What the task requires:
Return all the data exactly, keeping the pictures out.
Supplied records Block Start
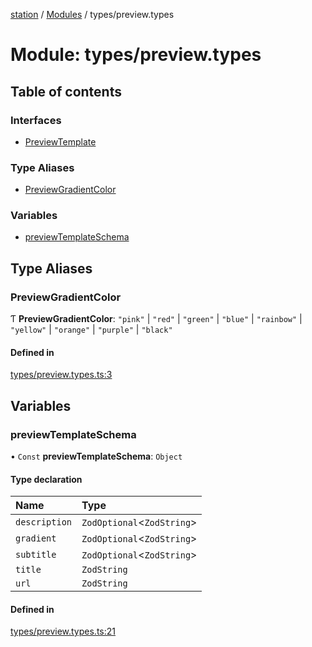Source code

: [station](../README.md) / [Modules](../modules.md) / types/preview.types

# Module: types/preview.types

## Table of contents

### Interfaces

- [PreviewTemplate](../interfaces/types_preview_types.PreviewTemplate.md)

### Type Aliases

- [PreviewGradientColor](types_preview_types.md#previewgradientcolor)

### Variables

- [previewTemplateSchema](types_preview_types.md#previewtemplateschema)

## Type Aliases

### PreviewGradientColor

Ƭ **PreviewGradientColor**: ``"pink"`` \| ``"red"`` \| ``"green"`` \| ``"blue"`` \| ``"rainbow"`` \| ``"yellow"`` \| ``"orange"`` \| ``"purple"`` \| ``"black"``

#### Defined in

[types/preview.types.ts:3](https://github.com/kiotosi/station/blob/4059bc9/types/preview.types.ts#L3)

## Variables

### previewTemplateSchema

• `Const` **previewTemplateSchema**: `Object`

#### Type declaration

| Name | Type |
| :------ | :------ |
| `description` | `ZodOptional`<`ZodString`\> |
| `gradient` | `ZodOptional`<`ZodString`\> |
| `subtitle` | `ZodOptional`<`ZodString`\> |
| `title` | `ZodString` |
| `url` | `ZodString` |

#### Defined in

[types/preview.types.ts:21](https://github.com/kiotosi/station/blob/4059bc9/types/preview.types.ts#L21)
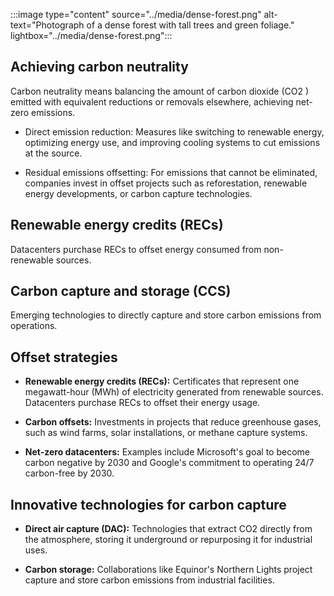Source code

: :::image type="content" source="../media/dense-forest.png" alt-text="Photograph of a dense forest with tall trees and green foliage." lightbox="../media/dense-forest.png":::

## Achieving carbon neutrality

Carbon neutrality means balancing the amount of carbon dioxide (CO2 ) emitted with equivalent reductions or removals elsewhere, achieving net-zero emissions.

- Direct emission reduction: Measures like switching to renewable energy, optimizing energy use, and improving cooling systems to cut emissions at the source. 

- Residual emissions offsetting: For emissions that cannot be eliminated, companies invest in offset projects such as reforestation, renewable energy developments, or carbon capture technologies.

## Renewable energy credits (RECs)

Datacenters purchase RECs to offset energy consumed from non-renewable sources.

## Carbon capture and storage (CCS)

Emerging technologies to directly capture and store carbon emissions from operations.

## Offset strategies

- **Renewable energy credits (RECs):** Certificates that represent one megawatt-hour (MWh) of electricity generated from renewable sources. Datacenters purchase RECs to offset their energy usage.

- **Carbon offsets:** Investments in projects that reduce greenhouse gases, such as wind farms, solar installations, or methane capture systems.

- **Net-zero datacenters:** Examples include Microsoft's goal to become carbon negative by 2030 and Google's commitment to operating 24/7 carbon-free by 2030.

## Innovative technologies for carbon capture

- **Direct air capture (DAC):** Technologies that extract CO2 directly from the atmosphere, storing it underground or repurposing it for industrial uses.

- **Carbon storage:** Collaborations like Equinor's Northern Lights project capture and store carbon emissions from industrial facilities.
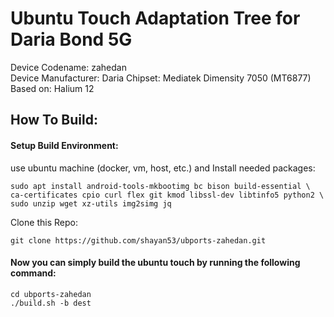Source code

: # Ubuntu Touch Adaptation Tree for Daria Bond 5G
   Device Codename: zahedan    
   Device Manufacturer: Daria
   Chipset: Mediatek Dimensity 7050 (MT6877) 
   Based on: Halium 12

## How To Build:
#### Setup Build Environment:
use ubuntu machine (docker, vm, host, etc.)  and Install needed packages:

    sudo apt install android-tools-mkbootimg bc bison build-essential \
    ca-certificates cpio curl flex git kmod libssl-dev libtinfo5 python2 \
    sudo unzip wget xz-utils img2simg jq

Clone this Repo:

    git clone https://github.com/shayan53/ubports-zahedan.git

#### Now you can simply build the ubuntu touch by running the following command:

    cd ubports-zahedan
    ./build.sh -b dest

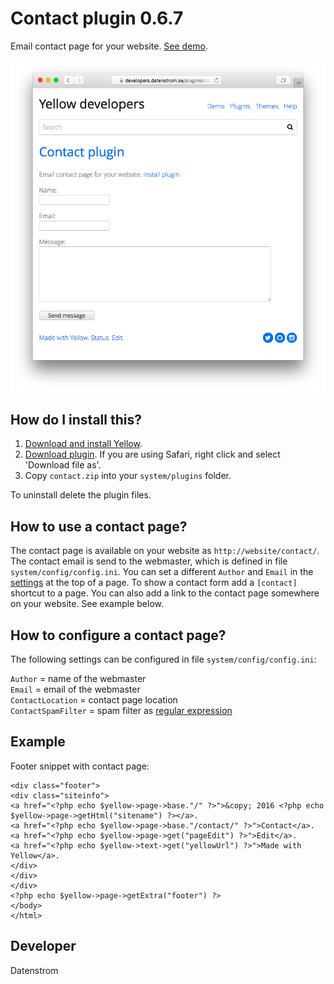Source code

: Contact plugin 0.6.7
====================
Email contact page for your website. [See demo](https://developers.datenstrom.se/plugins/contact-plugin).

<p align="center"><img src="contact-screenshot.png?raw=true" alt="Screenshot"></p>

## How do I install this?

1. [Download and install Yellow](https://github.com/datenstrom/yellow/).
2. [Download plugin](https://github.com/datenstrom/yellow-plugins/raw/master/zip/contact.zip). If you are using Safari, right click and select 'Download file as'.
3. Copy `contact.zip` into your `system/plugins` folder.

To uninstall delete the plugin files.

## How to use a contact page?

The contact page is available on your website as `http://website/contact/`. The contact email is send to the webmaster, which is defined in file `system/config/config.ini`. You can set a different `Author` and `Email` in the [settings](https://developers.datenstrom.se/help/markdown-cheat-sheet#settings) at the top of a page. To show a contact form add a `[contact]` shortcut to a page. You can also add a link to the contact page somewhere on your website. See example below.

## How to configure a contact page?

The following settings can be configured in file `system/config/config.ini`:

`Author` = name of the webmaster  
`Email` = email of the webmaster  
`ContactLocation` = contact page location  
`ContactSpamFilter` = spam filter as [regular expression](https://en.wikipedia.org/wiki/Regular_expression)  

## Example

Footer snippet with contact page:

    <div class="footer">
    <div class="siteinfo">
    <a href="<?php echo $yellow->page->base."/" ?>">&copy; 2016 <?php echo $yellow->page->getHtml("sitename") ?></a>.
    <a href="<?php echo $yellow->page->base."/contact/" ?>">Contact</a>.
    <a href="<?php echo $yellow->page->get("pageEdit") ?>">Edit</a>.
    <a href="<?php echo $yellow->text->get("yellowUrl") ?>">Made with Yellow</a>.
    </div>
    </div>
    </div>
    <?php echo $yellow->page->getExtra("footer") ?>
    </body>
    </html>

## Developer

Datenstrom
Supplied records Block End
Result of this exercise:
Source code

: [station](../README.md) / [Modules](../modules.md) / types/preview.types

# Module: types/preview.types

## Table of contents

### Interfaces

- [PreviewTemplate](../interfaces/types_preview_types.PreviewTemplate.md)

### Type Aliases

- [PreviewGradientColor](types_preview_types.md#previewgradientcolor)

### Variables

- [previewTemplateSchema](types_preview_types.md#previewtemplateschema)

## Type Aliases

### PreviewGradientColor

Ƭ **PreviewGradientColor**: ``"pink"`` \| ``"red"`` \| ``"green"`` \| ``"blue"`` \| ``"rainbow"`` \| ``"yellow"`` \| ``"orange"`` \| ``"purple"`` \| ``"black"``

#### Defined in

[types/preview.types.ts:3](https://github.com/kiotosi/station/blob/4059bc9/types/preview.types.ts#L3)

## Variables

### previewTemplateSchema

• `Const` **previewTemplateSchema**: `Object`

#### Type declaration

| Name | Type |
| :------ | :------ |
| `description` | `ZodOptional`<`ZodString`\> |
| `gradient` | `ZodOptional`<`ZodString`\> |
| `subtitle` | `ZodOptional`<`ZodString`\> |
| `title` | `ZodString` |
| `url` | `ZodString` |

#### Defined in

[types/preview.types.ts:21](https://github.com/kiotosi/station/blob/4059bc9/types/preview.types.ts#L21)
Source code

: :::image type="content" source="../media/dense-forest.png" alt-text="Photograph of a dense forest with tall trees and green foliage." lightbox="../media/dense-forest.png":::

## Achieving carbon neutrality

Carbon neutrality means balancing the amount of carbon dioxide (CO2 ) emitted with equivalent reductions or removals elsewhere, achieving net-zero emissions.

- Direct emission reduction: Measures like switching to renewable energy, optimizing energy use, and improving cooling systems to cut emissions at the source. 

- Residual emissions offsetting: For emissions that cannot be eliminated, companies invest in offset projects such as reforestation, renewable energy developments, or carbon capture technologies.

## Renewable energy credits (RECs)

Datacenters purchase RECs to offset energy consumed from non-renewable sources.

## Carbon capture and storage (CCS)

Emerging technologies to directly capture and store carbon emissions from operations.

## Offset strategies

- **Renewable energy credits (RECs):** Certificates that represent one megawatt-hour (MWh) of electricity generated from renewable sources. Datacenters purchase RECs to offset their energy usage.

- **Carbon offsets:** Investments in projects that reduce greenhouse gases, such as wind farms, solar installations, or methane capture systems.

- **Net-zero datacenters:** Examples include Microsoft's goal to become carbon negative by 2030 and Google's commitment to operating 24/7 carbon-free by 2030.

## Innovative technologies for carbon capture

- **Direct air capture (DAC):** Technologies that extract CO2 directly from the atmosphere, storing it underground or repurposing it for industrial uses.

- **Carbon storage:** Collaborations like Equinor's Northern Lights project capture and store carbon emissions from industrial facilities.
Source code

: # Ubuntu Touch Adaptation Tree for Daria Bond 5G
   Device Codename: zahedan    
   Device Manufacturer: Daria
   Chipset: Mediatek Dimensity 7050 (MT6877) 
   Based on: Halium 12

## How To Build:
#### Setup Build Environment:
use ubuntu machine (docker, vm, host, etc.)  and Install needed packages:

    sudo apt install android-tools-mkbootimg bc bison build-essential \
    ca-certificates cpio curl flex git kmod libssl-dev libtinfo5 python2 \
    sudo unzip wget xz-utils img2simg jq

Clone this Repo:

    git clone https://github.com/shayan53/ubports-zahedan.git

#### Now you can simply build the ubuntu touch by running the following command:

    cd ubports-zahedan
    ./build.sh -b dest

Source code

: Contact plugin 0.6.7
====================
Email contact page for your website. [See demo](https://developers.datenstrom.se/plugins/contact-plugin).

<p align="center"><img src="contact-screenshot.png?raw=true" alt="Screenshot"></p>

## How do I install this?

1. [Download and install Yellow](https://github.com/datenstrom/yellow/).
2. [Download plugin](https://github.com/datenstrom/yellow-plugins/raw/master/zip/contact.zip). If you are using Safari, right click and select 'Download file as'.
3. Copy `contact.zip` into your `system/plugins` folder.

To uninstall delete the plugin files.

## How to use a contact page?

The contact page is available on your website as `http://website/contact/`. The contact email is send to the webmaster, which is defined in file `system/config/config.ini`. You can set a different `Author` and `Email` in the [settings](https://developers.datenstrom.se/help/markdown-cheat-sheet#settings) at the top of a page. To show a contact form add a `[contact]` shortcut to a page. You can also add a link to the contact page somewhere on your website. See example below.

## How to configure a contact page?

The following settings can be configured in file `system/config/config.ini`:

`Author` = name of the webmaster  
`Email` = email of the webmaster  
`ContactLocation` = contact page location  
`ContactSpamFilter` = spam filter as [regular expression](https://en.wikipedia.org/wiki/Regular_expression)  

## Example

Footer snippet with contact page:

    <div class="footer">
    <div class="siteinfo">
    <a href="<?php echo $yellow->page->base."/" ?>">&copy; 2016 <?php echo $yellow->page->getHtml("sitename") ?></a>.
    <a href="<?php echo $yellow->page->base."/contact/" ?>">Contact</a>.
    <a href="<?php echo $yellow->page->get("pageEdit") ?>">Edit</a>.
    <a href="<?php echo $yellow->text->get("yellowUrl") ?>">Made with Yellow</a>.
    </div>
    </div>
    </div>
    <?php echo $yellow->page->getExtra("footer") ?>
    </body>
    </html>

## Developer

Datenstrom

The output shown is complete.